<<<<

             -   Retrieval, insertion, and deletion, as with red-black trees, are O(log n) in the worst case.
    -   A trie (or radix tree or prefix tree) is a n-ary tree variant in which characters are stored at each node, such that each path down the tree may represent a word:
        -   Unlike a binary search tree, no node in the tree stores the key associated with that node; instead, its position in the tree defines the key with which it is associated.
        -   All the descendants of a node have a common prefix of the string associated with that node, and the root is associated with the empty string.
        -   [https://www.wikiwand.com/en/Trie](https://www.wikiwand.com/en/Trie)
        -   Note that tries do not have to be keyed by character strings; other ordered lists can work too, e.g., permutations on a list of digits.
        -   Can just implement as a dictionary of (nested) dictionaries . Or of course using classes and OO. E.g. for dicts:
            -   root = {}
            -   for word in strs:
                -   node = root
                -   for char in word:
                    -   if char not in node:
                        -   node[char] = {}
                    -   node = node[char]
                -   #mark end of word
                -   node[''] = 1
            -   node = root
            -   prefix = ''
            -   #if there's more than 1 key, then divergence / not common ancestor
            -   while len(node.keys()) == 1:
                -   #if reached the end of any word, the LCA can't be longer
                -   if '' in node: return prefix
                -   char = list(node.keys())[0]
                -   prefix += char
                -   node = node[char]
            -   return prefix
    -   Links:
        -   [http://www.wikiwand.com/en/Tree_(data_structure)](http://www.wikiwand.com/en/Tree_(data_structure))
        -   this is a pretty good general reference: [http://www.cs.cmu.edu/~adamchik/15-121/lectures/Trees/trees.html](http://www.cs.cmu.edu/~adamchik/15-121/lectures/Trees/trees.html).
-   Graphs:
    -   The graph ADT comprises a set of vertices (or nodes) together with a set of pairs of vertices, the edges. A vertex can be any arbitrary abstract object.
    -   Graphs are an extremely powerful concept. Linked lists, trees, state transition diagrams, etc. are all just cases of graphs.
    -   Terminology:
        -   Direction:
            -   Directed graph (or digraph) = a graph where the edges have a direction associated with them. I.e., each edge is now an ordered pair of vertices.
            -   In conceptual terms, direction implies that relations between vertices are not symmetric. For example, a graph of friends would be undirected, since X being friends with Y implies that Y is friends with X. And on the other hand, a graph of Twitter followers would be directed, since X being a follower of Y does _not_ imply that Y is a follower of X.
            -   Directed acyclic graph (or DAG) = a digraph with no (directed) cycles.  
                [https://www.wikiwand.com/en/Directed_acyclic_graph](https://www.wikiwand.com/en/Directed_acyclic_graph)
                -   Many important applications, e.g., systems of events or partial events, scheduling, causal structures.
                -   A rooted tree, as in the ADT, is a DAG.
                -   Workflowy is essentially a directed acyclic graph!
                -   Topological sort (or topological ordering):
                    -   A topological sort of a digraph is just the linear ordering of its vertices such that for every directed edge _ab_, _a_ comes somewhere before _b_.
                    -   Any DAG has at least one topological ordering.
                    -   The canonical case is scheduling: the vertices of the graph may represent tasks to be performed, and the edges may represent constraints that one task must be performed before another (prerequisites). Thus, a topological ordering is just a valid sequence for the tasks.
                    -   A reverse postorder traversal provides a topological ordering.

>>>>

--- Exercise details ---
Set every line down again exactly. Begin with the first line of the entries and finish with the line containing "it is associated.".

--- Written solution ---
             -   Retrieval, insertion, and deletion, as with red-black trees, are O(log n) in the worst case.
    -   A trie (or radix tree or prefix tree) is a n-ary tree variant in which characters are stored at each node, such that each path down the tree may represent a word:
        -   Unlike a binary search tree, no node in the tree stores the key associated with that node; instead, its position in the tree defines the key with which it is associated.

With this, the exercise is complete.